*** Available records ***

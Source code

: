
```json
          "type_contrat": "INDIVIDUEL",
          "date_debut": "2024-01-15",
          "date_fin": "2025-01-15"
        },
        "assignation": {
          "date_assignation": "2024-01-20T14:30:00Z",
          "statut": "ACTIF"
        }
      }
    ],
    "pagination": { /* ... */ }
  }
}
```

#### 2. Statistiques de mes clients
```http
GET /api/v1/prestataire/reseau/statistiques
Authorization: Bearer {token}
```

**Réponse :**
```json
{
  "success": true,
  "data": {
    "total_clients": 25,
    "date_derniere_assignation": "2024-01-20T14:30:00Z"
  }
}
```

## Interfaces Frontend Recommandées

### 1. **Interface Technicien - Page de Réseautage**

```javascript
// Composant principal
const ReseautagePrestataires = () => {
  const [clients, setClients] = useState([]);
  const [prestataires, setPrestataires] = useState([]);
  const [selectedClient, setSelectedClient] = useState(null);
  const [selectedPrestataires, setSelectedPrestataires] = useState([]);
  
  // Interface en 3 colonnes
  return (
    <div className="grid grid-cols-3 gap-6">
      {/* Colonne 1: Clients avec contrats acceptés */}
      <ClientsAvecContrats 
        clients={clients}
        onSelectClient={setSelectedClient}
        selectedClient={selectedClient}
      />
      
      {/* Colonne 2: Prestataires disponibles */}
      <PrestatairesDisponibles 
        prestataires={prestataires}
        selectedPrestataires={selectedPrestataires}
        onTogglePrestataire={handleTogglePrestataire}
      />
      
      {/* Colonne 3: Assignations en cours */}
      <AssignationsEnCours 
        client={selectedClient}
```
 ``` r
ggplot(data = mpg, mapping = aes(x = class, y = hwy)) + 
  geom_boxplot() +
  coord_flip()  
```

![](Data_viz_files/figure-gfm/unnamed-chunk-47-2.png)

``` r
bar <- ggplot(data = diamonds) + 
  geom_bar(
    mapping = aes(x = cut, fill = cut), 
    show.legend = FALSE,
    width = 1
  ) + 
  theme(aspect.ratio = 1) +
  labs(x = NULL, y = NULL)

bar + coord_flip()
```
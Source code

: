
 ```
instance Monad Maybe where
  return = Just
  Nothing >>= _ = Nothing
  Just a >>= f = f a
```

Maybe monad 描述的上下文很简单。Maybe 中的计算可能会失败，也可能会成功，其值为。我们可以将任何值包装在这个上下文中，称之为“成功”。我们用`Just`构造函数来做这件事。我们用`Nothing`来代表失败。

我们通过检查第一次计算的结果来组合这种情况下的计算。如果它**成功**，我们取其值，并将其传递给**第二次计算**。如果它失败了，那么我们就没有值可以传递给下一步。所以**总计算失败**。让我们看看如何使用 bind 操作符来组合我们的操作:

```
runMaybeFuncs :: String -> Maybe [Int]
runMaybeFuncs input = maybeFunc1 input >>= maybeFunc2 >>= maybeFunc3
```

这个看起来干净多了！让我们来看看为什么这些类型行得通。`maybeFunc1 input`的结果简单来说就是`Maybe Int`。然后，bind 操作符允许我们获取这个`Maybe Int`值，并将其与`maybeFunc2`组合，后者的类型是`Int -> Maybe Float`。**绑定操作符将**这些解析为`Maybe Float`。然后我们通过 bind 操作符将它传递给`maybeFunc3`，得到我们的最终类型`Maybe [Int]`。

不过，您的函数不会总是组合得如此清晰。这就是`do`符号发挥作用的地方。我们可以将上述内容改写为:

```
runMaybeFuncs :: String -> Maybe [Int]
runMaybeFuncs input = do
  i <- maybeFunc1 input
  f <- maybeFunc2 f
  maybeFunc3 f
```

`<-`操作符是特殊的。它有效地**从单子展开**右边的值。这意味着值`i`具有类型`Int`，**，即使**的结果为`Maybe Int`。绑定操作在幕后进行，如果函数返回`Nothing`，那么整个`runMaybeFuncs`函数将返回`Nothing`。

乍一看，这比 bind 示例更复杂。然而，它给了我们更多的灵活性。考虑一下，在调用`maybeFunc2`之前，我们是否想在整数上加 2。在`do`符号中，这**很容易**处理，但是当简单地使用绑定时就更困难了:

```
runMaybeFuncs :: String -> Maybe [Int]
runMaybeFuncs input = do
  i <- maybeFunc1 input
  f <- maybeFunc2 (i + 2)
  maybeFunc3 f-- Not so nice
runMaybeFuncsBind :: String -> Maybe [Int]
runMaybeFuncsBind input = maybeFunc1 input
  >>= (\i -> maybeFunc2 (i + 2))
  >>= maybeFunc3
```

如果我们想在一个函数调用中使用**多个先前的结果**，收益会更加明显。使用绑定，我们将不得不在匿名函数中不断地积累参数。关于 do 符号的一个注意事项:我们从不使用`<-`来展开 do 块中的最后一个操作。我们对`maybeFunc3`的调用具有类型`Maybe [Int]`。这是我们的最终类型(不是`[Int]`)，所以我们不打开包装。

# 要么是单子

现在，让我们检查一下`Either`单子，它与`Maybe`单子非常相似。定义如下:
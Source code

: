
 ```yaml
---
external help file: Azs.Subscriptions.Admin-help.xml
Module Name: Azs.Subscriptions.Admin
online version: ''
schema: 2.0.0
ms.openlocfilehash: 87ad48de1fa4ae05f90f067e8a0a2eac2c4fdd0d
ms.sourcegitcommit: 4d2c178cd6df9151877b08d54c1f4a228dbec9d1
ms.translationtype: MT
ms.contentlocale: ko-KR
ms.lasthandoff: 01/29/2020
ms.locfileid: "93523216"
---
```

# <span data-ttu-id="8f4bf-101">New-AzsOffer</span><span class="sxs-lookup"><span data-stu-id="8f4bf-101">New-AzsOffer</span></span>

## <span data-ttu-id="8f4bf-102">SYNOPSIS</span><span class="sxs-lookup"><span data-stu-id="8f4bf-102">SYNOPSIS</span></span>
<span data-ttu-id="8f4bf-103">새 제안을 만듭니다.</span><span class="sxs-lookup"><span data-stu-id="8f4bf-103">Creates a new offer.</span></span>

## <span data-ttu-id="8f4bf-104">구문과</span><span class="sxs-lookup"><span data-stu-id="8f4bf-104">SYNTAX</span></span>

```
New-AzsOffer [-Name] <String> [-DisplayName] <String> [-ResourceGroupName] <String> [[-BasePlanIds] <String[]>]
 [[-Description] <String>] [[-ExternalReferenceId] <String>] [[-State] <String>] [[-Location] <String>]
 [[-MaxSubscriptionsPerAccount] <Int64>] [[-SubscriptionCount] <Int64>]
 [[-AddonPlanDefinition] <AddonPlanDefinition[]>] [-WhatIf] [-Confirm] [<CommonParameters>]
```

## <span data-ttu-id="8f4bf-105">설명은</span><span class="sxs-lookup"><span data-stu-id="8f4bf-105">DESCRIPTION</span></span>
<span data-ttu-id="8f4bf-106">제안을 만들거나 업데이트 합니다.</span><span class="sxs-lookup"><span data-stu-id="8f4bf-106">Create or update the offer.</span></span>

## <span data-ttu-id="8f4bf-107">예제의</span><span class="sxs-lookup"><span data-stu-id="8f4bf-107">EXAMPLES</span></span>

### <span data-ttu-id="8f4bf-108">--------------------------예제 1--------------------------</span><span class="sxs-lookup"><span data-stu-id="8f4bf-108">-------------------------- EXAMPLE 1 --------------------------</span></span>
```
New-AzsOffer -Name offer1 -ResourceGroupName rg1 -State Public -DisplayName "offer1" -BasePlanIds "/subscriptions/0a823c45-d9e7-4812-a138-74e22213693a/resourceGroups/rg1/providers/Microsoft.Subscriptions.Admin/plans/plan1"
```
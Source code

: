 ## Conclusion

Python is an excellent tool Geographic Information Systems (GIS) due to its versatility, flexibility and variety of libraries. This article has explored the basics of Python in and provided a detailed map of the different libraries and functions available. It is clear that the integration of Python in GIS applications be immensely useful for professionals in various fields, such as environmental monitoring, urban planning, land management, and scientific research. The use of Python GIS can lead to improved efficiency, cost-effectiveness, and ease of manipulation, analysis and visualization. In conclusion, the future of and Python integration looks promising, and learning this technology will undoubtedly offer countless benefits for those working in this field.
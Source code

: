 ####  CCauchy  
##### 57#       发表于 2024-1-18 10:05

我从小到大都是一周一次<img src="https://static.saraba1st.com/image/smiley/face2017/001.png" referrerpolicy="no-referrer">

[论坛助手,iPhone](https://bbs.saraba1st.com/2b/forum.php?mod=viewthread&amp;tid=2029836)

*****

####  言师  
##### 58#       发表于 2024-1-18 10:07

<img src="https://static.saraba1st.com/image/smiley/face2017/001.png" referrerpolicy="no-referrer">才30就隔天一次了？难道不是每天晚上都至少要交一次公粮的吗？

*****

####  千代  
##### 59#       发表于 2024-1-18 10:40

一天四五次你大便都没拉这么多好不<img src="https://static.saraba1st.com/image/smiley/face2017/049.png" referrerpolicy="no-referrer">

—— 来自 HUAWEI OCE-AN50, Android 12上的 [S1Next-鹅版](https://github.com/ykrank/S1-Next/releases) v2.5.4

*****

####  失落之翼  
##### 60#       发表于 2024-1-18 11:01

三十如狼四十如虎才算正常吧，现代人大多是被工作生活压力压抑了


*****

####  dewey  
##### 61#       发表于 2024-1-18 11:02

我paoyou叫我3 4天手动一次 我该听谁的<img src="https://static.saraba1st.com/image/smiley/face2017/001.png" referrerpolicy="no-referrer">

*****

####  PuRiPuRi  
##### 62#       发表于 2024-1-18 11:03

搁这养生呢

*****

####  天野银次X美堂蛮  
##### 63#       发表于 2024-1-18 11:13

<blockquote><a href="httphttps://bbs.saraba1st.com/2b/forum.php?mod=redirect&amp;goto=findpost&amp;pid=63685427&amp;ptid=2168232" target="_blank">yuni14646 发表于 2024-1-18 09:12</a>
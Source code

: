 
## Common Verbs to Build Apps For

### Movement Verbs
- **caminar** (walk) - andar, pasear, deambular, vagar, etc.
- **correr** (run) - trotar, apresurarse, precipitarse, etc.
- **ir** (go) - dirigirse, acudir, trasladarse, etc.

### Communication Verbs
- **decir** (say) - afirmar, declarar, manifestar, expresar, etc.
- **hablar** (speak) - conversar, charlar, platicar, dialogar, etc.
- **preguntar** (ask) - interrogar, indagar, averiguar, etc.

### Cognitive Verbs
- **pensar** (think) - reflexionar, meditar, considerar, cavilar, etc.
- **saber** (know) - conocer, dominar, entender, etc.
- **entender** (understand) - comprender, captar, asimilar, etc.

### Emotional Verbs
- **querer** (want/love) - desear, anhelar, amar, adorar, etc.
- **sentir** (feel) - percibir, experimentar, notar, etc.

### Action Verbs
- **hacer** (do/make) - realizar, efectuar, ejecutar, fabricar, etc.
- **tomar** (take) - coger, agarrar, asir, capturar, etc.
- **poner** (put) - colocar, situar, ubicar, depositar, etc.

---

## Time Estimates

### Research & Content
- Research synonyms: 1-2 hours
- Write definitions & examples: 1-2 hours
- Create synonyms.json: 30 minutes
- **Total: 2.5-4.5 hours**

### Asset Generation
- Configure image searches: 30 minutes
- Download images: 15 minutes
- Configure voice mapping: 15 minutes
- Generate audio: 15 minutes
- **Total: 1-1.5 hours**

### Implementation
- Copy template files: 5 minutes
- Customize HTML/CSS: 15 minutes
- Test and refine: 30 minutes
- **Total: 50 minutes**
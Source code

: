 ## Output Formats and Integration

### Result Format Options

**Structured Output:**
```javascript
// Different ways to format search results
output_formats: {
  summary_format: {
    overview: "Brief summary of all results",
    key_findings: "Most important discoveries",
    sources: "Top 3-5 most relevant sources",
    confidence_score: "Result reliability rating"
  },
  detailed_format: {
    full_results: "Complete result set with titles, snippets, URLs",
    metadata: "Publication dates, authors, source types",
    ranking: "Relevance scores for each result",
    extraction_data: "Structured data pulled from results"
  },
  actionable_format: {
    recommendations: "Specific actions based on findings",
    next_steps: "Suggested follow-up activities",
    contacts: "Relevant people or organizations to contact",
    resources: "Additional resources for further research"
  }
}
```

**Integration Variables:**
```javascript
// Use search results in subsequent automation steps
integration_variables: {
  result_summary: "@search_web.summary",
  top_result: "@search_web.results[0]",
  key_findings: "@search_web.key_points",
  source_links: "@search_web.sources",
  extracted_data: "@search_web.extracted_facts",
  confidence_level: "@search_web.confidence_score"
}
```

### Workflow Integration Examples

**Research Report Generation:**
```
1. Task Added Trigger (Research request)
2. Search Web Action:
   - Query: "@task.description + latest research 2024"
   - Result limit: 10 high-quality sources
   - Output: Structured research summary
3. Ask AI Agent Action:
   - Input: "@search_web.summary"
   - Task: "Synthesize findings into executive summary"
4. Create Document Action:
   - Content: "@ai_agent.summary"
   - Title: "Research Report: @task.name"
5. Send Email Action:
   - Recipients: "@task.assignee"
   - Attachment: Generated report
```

*** End of Available records ***

■ **Exercise**: Every line of the records above where the string "minutes" is found should be copied.

■ **Exercise output**:
- Create synonyms.json: 30 minutes
- Configure image searches: 30 minutes
- Download images: 15 minutes
- Configure voice mapping: 15 minutes
- Generate audio: 15 minutes
- Copy template files: 5 minutes
- Customize HTML/CSS: 15 minutes
- Test and refine: 30 minutes
- **Total: 50 minutes**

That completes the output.